Why anyone would want to bring a RHD car to a LHD country amazes me, are you coming for good or a 6 week holiday? If this is where you intend to stay surely a LHD is the way to go? When driving a RHD drive car you will struggle to see what is a head when trying to overtake, have issues at the tolls and any other LHD orientated check points. If you add the cost of the registration of your RHD car to your purchase budget you will have around an extra €800 – 900 for the purchase of your LHD car. When I bought my partner a 2 year old Citroen C3 earlier this year, compared to the UK price I got off Auto Trader there was very little difference in price. The sterling rate was good at the time so that helped but if you want to be fully legal and embrace Spain IMHO you should bite the bullet and buy here. Also, when you come to sell or trade in, your car will be valued at a higher rate and so the cycle will go on.

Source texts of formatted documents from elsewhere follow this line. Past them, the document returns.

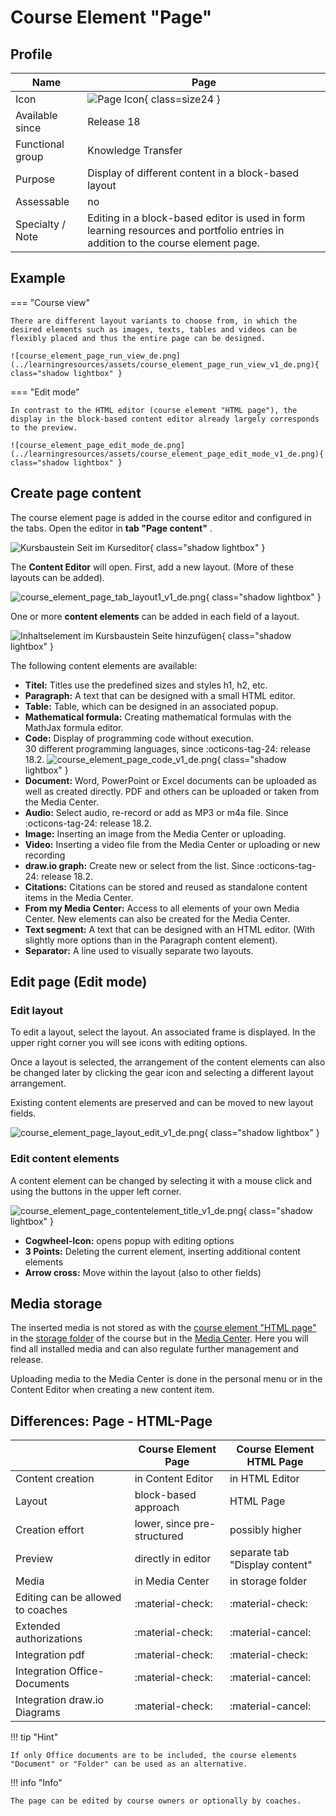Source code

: # Course Element "Page"

## Profile

Name | Page
---------|----------
Icon | ![Page Icon](assets/page.png){ class=size24 }
Available since | Release 18
Functional group | Knowledge Transfer
Purpose | Display of different content in a block-based layout
Assessable | no
Specialty / Note | Editing in a block-based editor is used in form learning resources and portfolio entries in addition to the course element page.

## Example

=== "Course view"
    
    There are different layout variants to choose from, in which the desired elements such as images, texts, tables and videos can be flexibly placed and thus the entire page can be designed.

    ![course_element_page_run_view_de.png](../learningresources/assets/course_element_page_run_view_v1_de.png){ class="shadow lightbox" }

=== "Edit mode"

    In contrast to the HTML editor (course element "HTML page"), the display in the block-based content editor already largely corresponds to the preview.

    ![course_element_page_edit_mode_de.png](../learningresources/assets/course_element_page_edit_mode_v1_de.png){ class="shadow lightbox" }



## Create page content

The course element page is added in the course editor and configured in the tabs.
Open the editor in **tab "Page content"** .

![Kursbaustein Seit im Kurseditor](assets/KB_Seite_Tab_Seiteninhalt19.png){ class="shadow lightbox" }

The **Content Editor** will open. First, add a new layout. (More of these layouts can be added).

![course_element_page_tab_layout1_v1_de.png](assets/course_element_page_tab_layout1_v1_de.png){ class="shadow lightbox" }

One or more **content elements** can be added in each field of a layout.

![Inhaltselement im Kursbaustein Seite hinzufügen](assets/KB_Seite_Inhalt_hinzufuegen.png){ class="shadow lightbox" }


The following content elements are available:

* **Titel:** Titles use the predefined sizes and styles h1, h2, etc.
* **Paragraph:** A text that can be designed with a small HTML editor.
* **Table:** Table, which can be designed in an associated popup.
* **Mathematical formula:** Creating mathematical formulas with the MathJax formula editor.
* **Code:** Display of programming code without execution.<br> 
30 different programming languages, since :octicons-tag-24: release 18.2.
![course_element_page_code_v1_de.png](assets/course_element_page_code_v1_de.png){ class="shadow lightbox" } 
* **Document:** Word, PowerPoint or Excel documents can be uploaded as well as created directly. PDF and others can be uploaded or taken from the Media Center.
* **Audio:** Select audio, re-record or add as MP3 or m4a file. Since :octicons-tag-24: release 18.2. 
* **Image:** Inserting an image from the Media Center or uploading.
* **Video:** Inserting a video file from the Media Center or uploading or new recording
* **draw.io graph:** Create new or select from the list. Since :octicons-tag-24: release 18.2. 
* **Citations:** Citations can be stored and reused as standalone content items in the Media Center.
* **From my Media Center:** Access to all elements of your own Media Center. New elements can also be created for the Media Center.
* **Text segment:** A text that can be designed with an HTML editor. (With slightly more options than in the Paragraph content element).
* **Separator:** A line used to visually separate two layouts. 


## Edit page (Edit mode)

### Edit layout

To edit a layout, select the layout. An associated frame is displayed. In the upper right corner you will see icons with editing options.

Once a layout is selected, the arrangement of the content elements can also be changed later by clicking the gear icon and selecting a different layout arrangement.

Existing content elements are preserved and can be moved to new layout fields.

![course_element_page_layout_edit_v1_de.png](assets/course_element_page_layout_edit_v1_de.png){ class="shadow lightbox" }


### Edit content elements

A content element can be changed by selecting it with a mouse click and using the buttons in the upper left corner.

![course_element_page_contentelement_title_v1_de.png](assets/course_element_page_contentelement_title_v1_de.png){ class="shadow lightbox" }

* **Cogwheel-Icon:** opens popup with editing options
* **3 Points:** Deleting the current element, inserting additional content elements
* **Arrow cross:** Move within the layout (also to other fields)


## Media storage

The inserted media is not stored as with the [course element "HTML page"](../learningresources/Course_Element_HTML_Page.md) in the [storage folder](../learningresources//Storage_folder.md) of the course but in the [Media Center](../personal_menu/Media_Center.md). Here you will find all installed media and can also regulate further management and release. 

Uploading media to the Media Center is done in the personal menu or in the Content Editor when creating a new content item.



## Differences: Page - HTML-Page


|                        | Course Element Page                       | Course Element HTML Page                  |
| -----------------------| ------------------------------ | ------------------------------ |
| Content creation | in Content Editor              | in HTML Editor                 |
| Layout             | block-based approach          | HTML Page                     |
| Creation effort     | lower, since pre-structured   | possibly higher                 |
| Preview               | directly in editor               |  separate tab "Display content" |
| Media                 | in Media Center               | in storage folder                |
| Editing can be allowed to coaches | :material-check: | :material-check:      |
| Extended authorizations                    | :material-check: | :material-cancel:     |
| Integration pdf        | :material-check:               | :material-check:               |
| Integration Office-Documents | :material-check:         | :material-cancel:              |
| Integration draw.io Diagrams        | :material-check: | :material-cancel:     |



!!! tip "Hint"

    If only Office documents are to be included, the course elements "Document" or "Folder" can be used as an alternative.


!!! info "Info"

    The page can be edited by course owners or optionally by coaches.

I bought my cherished LHD Porsche 911 to Spain from Kuwait via the UK. I first put it on UK plates and then after 6 months onto Spanish plates. The Spanish registration was given to a professional (they advertise in local English papers) and the total cost including the balance of road tax for the year (8 months) was around €900.00. He did a first class job and the process was painless and hassle free, to me that what justified, however, had it been RHD I would have sold it in the UK.

Just my two pence worth.


----------